特定の AWS Cloudwatch ダッシュボードへのアクセス許可を持つ IAM ROLE ポリシーを持つユーザー アカウントを持っています。しかし、私はそれらにアクセスできません。以下は、ポリシーとエラーの詳細です。私が間違いを犯している場合は、私を修正してください。ありがとう。
IAM ロール
resource "aws_iam_role" "app1_iam_role" {
name = "${terraform.workspace}-APP1-IAM-ROLE"
assume_role_policy = <<EOF
{
"Version": "2012-10-17",
"Statement": [
{
"Effect": "Allow",
"Principal": {
"AWS": "arn:aws:iam::${var.aws_account_id[local.environment]}:root"
},
"Action": "sts:AssumeRole",
"Condition": {}
}
]
}
EOF
}
IAM ポリシー
resource "aws_iam_role_policy" "app1_role_policy" {
name = "${terraform.workspace}-APP1-POLICY-DOCUMENT"

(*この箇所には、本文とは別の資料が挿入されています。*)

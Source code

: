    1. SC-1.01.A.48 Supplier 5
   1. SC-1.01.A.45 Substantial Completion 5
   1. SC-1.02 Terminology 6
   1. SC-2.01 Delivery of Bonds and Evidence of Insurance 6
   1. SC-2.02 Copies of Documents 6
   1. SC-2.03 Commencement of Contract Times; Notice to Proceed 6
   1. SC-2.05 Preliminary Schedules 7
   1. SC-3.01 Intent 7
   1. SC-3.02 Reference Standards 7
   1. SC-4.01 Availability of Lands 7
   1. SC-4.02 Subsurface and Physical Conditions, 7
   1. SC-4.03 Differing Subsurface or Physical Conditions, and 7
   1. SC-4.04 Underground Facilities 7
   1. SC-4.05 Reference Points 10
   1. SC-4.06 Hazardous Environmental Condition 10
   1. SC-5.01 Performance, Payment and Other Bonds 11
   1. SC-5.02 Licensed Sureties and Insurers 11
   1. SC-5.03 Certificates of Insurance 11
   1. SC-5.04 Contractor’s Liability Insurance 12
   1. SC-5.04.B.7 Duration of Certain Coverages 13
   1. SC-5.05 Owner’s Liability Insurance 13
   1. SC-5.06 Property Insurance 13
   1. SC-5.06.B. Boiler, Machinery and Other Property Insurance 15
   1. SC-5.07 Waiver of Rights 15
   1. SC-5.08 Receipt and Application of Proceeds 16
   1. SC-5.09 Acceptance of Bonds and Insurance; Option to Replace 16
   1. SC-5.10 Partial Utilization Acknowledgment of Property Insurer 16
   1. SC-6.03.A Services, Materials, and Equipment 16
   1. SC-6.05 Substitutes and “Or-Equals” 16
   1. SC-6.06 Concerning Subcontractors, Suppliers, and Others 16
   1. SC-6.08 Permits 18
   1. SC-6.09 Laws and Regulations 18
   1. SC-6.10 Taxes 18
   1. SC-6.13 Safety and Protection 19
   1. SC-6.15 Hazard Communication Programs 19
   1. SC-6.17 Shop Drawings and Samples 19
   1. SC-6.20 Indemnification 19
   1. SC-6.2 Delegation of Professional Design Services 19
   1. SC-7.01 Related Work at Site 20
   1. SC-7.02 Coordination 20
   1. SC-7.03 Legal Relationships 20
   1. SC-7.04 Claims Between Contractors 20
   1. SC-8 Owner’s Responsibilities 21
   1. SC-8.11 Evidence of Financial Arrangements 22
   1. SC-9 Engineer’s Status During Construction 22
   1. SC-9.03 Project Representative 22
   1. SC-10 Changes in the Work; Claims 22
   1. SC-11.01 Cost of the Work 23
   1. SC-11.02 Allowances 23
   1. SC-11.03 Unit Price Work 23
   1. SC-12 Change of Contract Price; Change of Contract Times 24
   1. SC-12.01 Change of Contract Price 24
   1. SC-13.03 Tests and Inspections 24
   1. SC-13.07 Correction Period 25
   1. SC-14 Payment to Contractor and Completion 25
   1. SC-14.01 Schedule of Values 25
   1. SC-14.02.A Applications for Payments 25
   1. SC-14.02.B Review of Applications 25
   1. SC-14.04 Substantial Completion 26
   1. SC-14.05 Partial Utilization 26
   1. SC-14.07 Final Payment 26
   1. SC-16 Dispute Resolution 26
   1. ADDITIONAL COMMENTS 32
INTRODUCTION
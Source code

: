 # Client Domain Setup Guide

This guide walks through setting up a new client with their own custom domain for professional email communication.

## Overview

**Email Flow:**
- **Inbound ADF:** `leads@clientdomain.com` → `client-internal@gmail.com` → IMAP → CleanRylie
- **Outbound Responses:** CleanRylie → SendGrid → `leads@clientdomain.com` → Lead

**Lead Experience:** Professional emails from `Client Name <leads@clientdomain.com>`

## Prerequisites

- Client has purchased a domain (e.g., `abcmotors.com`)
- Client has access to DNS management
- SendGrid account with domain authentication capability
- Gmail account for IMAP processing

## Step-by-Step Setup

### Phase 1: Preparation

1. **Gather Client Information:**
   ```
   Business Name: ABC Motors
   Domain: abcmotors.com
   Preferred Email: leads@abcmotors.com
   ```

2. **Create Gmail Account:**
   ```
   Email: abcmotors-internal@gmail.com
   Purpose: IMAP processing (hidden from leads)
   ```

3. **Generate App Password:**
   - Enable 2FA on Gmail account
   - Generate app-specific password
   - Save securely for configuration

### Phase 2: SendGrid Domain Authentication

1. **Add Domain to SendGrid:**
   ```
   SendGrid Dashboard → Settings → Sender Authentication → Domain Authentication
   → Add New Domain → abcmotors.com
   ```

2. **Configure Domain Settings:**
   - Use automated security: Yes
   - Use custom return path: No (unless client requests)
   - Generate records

role = aws_iam_role.app1_iam_role.id
policy = <<EOF
{
"Version":"2012-10-17",
"Statement":[
{
"Effect":"Allow",
"Action":[
"logs:DescribeLogGroups",
"logs:DescribeLogStreams",
"logs:GetLogEvents"
],
"Resource":[
"arn:aws:logs:eu-west-2:${var.aws_account_id[local.environment]}:log-group:${local.app1_log_group_environment}-${upper(var.application_name)}-application:*",
"arn:aws:logs:eu-west-2:${var.aws_account_id[local.environment]}:log-group:${local.app1_log_group_environment}-${upper(var.application_name)}-application:log-stream:*",
]
},
{
"Effect":"Allow",
"Action":[
"cloudwatch:GetDashboard",
"cloudwatch:ListDashboards"
],
"Resource":[
"arn:aws:cloudwatch::${var.aws_account_id[local.environment]}:dashboard/*app1_application*",
"arn:aws:cloudwatch::${var.aws_account_id[local.environment]}:dashboard/*app1_infratructure*"
]
}
]
}
EOF
}
エラー
To list dashboards you need cloudwatch:ListDashboards permission.
ポリシーで構成されたログにアクセスできることに注意してください。cloudwatch ダッシュボードの arn に問題があるかどうかは不明です。